Ko Huaibin M, Harpaz Noam, McBride Russell B, Cui Miao, Ye Fei, Zhang David, Ullman Thomas A, Polydorides Alexandros D
Department of Pathology, Icahn School of Medicine at Mount Sinai, New York, NY, USA.
Department of Medicine (Gastroenterology), Icahn School of Medicine at Mount Sinai, New York, NY, USA.
Mod Pathol. 2015 Dec;28(12):1584-93. doi: 10.1038/modpathol.2015.111. Epub 2015 Sep 25.
Serrated colorectal polyps, which, besides hyperplastic polyps, comprise sessile serrated adenomas/polyps and traditional serrated adenomas, are presumptive precursors of at least 20% of sporadic colorectal carcinomas; however, their significance in patients with inflammatory bowel disease is unclear. We retrospectively evaluated 78 serrated polyps, removed over a 14-year period from 6602 inflammatory bowel disease patients undergoing endoscopic surveillance, with respect to morphologic, clinicopathologic, and molecular features, and compared rates of advanced neoplasia (high-grade dysplasia and carcinoma) development following the index serrated polyp diagnosis to reference inflammatory bowel disease cohorts without serrated polyps. Serrated polyps negative for dysplasia, which morphologically resembled sporadic sessile serrated adenoma/polyps, occurred mainly in females, in the proximal colon, and contained BRAF mutations. Serrated polyps with low-grade dysplasia resembled sporadic traditional serrated adenomas and occurred mainly in males, in the distal colon, and contained KRAS mutations. Serrated polyps indefinite for dysplasia were morphologically heterogeneous, but similar to serrated polyps positive for low-grade dysplasia with respect to male predominance, left-sided location, and KRAS mutation rates.

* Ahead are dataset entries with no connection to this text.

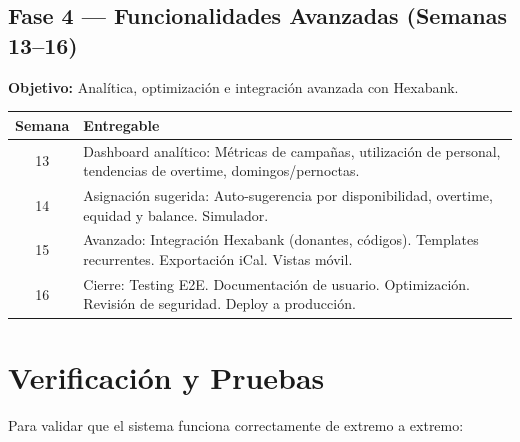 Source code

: \documentclass[10pt,a4paper]{article}
\begin{document}
\subsection{Fase 4 --- Funcionalidades Avanzadas (Semanas 13--16)}

\textbf{Objetivo:} Anal\'{i}tica, optimizaci\'{o}n e integraci\'{o}n avanzada con Hexabank.

\begin{table}[h!]
\centering
\begin{tabularx}{\textwidth}{|c|X|}
\hline
\textbf{Semana} & \textbf{Entregable} \\
\hline
13 & Dashboard anal\'{i}tico: M\'{e}tricas de campañas, utilizaci\'{o}n de personal, tendencias de overtime, domingos/pernoctas. \\
\hline
14 & Asignaci\'{o}n sugerida: Auto-sugerencia por disponibilidad, overtime, equidad y balance. Simulador. \\
\hline
15 & Avanzado: Integraci\'{o}n Hexabank (donantes, c\'{o}digos). Templates recurrentes. Exportaci\'{o}n iCal. Vistas m\'{o}vil. \\
\hline
16 & Cierre: Testing E2E. Documentaci\'{o}n de usuario. Optimizaci\'{o}n. Revisi\'{o}n de seguridad. Deploy a producci\'{o}n. \\
\hline
\end{tabularx}
\end{table}

\section{Verificaci\'{o}n y Pruebas}

Para validar que el sistema funciona correctamente de extremo a extremo:
\end{document}
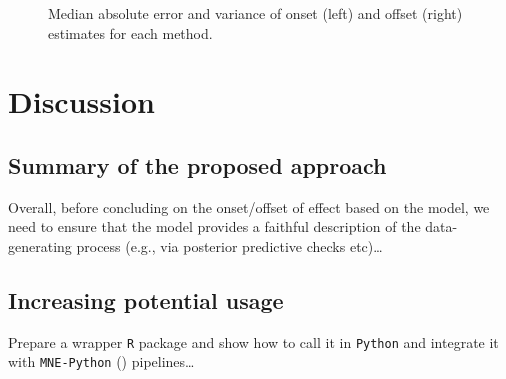 \documentclass[
  doc,
  floatsintext,
  longtable,
  a4paper,
  nolmodern,
  notxfonts,
  notimes,
  colorlinks=true,linkcolor=blue,citecolor=blue,urlcolor=blue]{apa7}
\begin{document}
\begin{figure}[!htb]

\caption{\label{fig-reliability}Median absolute error and variance of
onset (left) and offset (right) estimates for each method.}


\end{figure}%

\newpage

\section{Discussion}\label{discussion}

\subsection{Summary of the proposed
approach}\label{summary-of-the-proposed-approach}

Overall, before concluding on the onset/offset of effect based on the
model, we need to ensure that the model provides a faithful description
of the data-generating process (e.g., via posterior predictive checks
etc)\ldots{}

\subsection{Increasing potential
usage}\label{increasing-potential-usage}

Prepare a wrapper \texttt{R} package and show how to call it in
\texttt{Python} and integrate it with \texttt{MNE-Python}
() pipelines\ldots{}
\end{document}
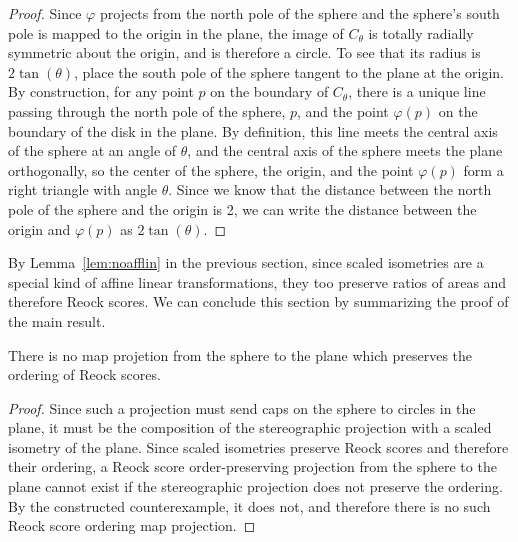 {\begin{proof}
Since $\varphi$ projects from the north pole of the sphere and the sphere's south pole is mapped to the origin in the plane, the image of $C_\theta$ is totally radially symmetric about the origin, and is therefore a circle.  To see that its radius is $2\tan(\theta)$, place the south pole of the sphere tangent to the plane at the origin. By construction, for any point $p$ on the boundary of $C_\theta$, there is a unique line passing through the north pole of the sphere, $p$, and the point $\varphi(p)$ on the boundary of the disk in the plane.  By definition, this line meets the central axis of the sphere at an angle of $\theta$, and the central axis of the sphere meets the plane orthogonally, so the center of the sphere, the origin, and the point $\varphi(p)$ form a right triangle with angle $\theta$.  Since we know that the distance between the north pole of the sphere and the origin is 2, we can write the distance between the origin and $\varphi(p)$ as $2\tan(\theta)$.

\end{proof}
}





 By Lemma~\ref{lem:noafflin} in the previous section, since scaled isometries are a special kind of affine linear transformations, they too preserve ratios of areas and therefore Reock scores.  We can conclude this section by summarizing the proof of the main result.

\begin{theorem}
There is no map projetion from the sphere to the plane which preserves the ordering of Reock scores.
\end{theorem}
\begin{proof}
Since such a projection must send caps on the sphere to circles in the plane, it must be the composition of the stereographic projection with a scaled isometry of the plane.  Since scaled isometries preserve Reock scores and therefore their ordering, a Reock score order-preserving projection from the sphere to the plane cannot exist if the stereographic projection does not preserve the ordering.  By the constructed counterexample, it does not, and therefore there is no such Reock score ordering map projection.
\end{proof}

Rates of prevalent neoplasia associated with serrated polyps positive for low-grade dysplasia, indefinite for dysplasia, and negative for dysplasia were 76, 39, and 11%, respectively (P<0.001). Actuarial 10-year rates of incident advanced neoplasia after an initial diagnosis of serrated polyp positive for low-grade dysplasia, indefinite for dysplasia, and negative for dysplasia were 17, 8, and 0%, respectively, the first and last being significantly different (P=0.02) and comparable to those of corresponding reference populations of inflammatory bowel disease patients with and without low-grade dysplasia at baseline, respectively. We conclude that in serrated polyps from inflammatory bowel disease patients, dysplasia grade correlates with morphology, sex, anatomic location, BRAF and KRAS mutation status, prevalent conventional neoplasia, and rates of advanced neoplasia development.
锯齿状结直肠息肉,除增生性息肉外,还包括无蒂锯齿状腺瘤/息肉和传统锯齿状腺瘤,是至少20%的散发性结直肠癌的推定前体;然而,它们在炎症性肠病患者中的意义尚不清楚。我们回顾性评估了在14年期间从6602例接受内镜监测的炎症性肠病患者中切除的78个锯齿状息肉,分析其形态学、临床病理和分子特征,并将首次诊断为锯齿状息肉后高级别瘤变(高级别异型增生和癌)的发生率与无锯齿状息肉的炎症性肠病参考队列进行比较。异型增生阴性的锯齿状息肉,形态上类似于散发性无蒂锯齿状腺瘤/息肉,主要发生在女性、近端结肠,且含有BRAF突变。低级别异型增生的锯齿状息肉类似于散发性传统锯齿状腺瘤,主要发生在男性、远端结肠,且含有KRAS突变。异型增生不确定的锯齿状息肉在形态上具有异质性,但在男性优势、左侧位置和KRAS突变率方面与低级别异型增生阳性的锯齿状息肉相似。低级别异型增生阳性、异型增生不确定和异型增生阴性的锯齿状息肉相关的瘤变患病率分别为76%、39%和11%(P<0.001)。初次诊断为低级别异型增生阳性、异型增生不确定和异型增生阴性的锯齿状息肉后,10年累积新发高级别瘤变率分别为17%、8%和0%,第一个和最后一个有显著差异(P=0.02),分别与基线时有无低级别异型增生的炎症性肠病患者相应参考人群的发生率相当。我们得出结论,在炎症性肠病患者的锯齿状息肉中,异型增生分级与形态、性别、解剖位置、BRAF和KRAS突变状态、常见的传统瘤变以及高级别瘤变发生率相关。